== EXERCISE MATERIALS ==
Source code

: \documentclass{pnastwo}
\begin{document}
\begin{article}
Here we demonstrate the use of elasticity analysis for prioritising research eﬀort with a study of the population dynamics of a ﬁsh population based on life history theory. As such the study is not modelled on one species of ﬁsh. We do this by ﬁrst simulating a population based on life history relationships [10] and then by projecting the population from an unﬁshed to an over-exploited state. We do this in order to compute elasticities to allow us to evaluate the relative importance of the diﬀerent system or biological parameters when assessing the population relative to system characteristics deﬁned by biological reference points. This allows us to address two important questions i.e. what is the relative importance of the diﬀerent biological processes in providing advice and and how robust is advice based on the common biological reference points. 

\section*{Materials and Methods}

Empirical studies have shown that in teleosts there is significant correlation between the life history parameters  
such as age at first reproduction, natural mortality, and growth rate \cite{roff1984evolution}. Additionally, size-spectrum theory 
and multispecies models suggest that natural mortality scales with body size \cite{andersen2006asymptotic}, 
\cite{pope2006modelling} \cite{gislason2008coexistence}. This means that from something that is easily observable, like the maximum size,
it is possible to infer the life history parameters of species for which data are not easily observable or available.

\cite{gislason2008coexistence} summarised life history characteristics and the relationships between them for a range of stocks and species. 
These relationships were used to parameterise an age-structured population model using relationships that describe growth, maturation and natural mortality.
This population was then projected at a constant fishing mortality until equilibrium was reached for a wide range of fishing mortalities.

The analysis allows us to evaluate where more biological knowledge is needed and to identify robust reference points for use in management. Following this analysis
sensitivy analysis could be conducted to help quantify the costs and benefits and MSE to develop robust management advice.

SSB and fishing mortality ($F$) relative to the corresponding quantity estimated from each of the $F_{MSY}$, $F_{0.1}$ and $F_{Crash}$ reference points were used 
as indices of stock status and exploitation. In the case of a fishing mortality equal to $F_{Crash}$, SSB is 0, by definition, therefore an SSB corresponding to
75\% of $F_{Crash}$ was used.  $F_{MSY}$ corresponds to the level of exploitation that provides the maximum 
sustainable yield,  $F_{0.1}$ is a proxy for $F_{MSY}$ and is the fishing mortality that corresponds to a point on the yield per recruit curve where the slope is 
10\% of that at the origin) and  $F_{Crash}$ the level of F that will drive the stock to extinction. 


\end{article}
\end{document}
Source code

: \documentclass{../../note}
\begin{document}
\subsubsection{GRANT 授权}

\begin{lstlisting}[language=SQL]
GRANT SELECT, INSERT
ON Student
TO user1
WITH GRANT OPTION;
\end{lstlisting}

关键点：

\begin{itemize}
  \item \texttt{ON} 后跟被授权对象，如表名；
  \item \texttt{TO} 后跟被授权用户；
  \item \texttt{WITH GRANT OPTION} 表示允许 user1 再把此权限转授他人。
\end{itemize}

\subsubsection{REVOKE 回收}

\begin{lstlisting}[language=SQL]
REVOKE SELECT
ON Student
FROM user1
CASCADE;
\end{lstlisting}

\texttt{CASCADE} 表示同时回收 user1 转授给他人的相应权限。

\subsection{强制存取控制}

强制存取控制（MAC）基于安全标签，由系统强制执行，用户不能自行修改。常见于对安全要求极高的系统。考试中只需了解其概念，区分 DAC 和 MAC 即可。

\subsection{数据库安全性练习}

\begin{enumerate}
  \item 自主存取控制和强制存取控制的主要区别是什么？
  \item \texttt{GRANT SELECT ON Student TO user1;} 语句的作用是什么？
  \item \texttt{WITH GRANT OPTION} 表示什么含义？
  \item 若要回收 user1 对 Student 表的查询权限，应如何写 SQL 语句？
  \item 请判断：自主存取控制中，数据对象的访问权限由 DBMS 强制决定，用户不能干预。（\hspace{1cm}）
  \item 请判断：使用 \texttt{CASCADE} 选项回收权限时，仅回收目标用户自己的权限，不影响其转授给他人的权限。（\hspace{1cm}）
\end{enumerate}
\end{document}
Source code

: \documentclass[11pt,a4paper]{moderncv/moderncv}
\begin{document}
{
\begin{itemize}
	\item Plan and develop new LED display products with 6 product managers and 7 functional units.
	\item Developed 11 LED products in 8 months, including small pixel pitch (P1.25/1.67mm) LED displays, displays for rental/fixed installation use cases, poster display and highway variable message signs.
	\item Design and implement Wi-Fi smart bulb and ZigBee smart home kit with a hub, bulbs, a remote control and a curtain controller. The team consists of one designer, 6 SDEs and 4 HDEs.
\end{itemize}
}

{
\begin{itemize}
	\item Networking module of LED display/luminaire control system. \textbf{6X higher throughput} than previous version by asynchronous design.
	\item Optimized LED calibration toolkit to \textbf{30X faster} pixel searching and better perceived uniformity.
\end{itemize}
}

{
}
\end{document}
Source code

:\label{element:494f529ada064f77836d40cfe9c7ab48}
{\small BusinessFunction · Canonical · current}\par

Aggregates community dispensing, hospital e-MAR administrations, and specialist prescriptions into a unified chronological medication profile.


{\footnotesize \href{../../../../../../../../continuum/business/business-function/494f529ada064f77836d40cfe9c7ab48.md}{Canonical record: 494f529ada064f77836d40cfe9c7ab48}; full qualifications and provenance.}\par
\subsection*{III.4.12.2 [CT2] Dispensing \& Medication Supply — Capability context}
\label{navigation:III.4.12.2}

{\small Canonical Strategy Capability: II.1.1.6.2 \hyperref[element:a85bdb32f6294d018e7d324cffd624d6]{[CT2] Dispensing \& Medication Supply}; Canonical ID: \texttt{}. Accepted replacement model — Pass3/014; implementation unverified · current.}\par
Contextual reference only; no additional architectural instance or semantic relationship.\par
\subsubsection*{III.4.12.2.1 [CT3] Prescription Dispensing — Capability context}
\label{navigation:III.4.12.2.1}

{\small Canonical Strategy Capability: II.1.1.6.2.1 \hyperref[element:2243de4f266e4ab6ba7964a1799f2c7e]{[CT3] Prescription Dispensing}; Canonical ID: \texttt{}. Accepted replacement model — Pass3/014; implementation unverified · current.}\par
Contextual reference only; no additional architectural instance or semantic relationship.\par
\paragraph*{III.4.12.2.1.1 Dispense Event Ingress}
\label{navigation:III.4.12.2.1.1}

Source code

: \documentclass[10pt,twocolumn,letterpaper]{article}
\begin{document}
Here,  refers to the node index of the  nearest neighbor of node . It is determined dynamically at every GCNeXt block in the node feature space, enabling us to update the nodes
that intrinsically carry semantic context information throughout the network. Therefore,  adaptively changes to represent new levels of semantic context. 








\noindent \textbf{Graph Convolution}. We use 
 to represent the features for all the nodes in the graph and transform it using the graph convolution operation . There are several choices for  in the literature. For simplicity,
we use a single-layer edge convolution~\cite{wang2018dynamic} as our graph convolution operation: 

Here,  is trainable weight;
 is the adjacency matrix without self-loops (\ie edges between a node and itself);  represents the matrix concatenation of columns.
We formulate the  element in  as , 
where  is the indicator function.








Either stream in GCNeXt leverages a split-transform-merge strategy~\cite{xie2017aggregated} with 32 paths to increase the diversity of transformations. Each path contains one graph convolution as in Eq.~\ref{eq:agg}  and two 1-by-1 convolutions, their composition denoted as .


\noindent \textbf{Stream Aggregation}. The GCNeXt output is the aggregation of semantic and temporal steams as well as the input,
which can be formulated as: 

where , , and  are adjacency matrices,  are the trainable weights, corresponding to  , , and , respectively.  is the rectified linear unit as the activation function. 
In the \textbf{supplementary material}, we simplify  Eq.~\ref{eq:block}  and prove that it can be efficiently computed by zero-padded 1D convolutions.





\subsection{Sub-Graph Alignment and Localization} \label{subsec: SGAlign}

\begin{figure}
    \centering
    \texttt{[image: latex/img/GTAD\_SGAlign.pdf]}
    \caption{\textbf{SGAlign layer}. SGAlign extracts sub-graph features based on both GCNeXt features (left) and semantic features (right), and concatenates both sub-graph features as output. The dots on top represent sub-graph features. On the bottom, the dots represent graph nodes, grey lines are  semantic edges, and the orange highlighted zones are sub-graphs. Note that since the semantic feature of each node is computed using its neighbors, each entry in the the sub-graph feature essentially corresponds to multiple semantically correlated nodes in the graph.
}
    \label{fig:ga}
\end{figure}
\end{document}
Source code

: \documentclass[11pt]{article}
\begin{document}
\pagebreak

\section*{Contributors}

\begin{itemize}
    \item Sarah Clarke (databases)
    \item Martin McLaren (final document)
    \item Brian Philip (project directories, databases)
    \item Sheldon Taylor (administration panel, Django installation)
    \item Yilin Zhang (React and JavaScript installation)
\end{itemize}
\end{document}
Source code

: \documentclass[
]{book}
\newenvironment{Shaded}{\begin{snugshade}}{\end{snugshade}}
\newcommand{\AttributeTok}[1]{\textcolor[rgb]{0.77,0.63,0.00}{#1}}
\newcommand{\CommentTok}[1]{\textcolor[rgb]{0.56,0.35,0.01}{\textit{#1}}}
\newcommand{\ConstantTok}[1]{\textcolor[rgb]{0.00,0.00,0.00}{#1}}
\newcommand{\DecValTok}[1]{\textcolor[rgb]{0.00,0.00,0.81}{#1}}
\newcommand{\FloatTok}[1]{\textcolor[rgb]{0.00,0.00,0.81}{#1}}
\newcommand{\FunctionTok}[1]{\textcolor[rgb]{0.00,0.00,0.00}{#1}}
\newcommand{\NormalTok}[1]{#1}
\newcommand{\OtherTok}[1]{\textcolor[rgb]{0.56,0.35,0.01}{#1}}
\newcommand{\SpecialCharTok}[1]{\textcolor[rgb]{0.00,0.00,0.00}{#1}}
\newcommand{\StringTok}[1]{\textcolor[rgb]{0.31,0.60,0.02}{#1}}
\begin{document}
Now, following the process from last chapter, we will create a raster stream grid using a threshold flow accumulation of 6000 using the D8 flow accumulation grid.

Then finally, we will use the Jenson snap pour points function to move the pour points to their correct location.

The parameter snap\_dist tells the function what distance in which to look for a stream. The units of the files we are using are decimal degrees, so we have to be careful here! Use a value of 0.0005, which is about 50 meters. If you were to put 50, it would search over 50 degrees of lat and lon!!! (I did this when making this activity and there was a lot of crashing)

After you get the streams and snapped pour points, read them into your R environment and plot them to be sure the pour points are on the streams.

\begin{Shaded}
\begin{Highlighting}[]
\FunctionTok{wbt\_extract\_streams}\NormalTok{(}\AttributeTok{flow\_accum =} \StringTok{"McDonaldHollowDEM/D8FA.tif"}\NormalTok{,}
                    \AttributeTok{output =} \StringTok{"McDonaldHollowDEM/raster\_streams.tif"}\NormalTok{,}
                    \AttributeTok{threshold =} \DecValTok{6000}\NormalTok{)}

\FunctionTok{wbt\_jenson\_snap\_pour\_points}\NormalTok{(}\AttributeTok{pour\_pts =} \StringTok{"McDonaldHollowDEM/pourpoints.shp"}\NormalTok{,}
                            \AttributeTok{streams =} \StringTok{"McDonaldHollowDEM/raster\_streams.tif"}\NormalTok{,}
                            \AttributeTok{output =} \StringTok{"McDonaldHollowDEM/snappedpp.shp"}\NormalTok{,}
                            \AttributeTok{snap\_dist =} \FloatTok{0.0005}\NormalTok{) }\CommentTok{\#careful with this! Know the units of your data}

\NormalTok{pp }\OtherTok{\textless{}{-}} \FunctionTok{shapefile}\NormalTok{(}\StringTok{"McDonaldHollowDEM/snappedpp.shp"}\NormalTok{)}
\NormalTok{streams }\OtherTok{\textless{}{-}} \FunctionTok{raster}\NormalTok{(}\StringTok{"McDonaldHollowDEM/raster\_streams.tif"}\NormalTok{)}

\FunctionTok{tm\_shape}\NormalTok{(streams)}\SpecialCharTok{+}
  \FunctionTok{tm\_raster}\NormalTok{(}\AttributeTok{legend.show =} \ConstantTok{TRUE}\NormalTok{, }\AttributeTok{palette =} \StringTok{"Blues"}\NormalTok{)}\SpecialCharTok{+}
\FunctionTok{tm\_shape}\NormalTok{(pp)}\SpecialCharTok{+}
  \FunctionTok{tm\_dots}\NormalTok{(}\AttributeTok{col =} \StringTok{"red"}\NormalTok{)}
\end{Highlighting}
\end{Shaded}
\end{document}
===
## WHAT TO DO
Look through the lines above and collect those with the word "CASCADE".

## EXERCISE OUTPUT
CASCADE;
\texttt{CASCADE} 表示同时回收 user1 转授给他人的相应权限。
  \item 请判断：使用 \texttt{CASCADE} 选项回收权限时，仅回收目标用户自己的权限，不影响其转授给他人的权限。（\hspace{1cm}）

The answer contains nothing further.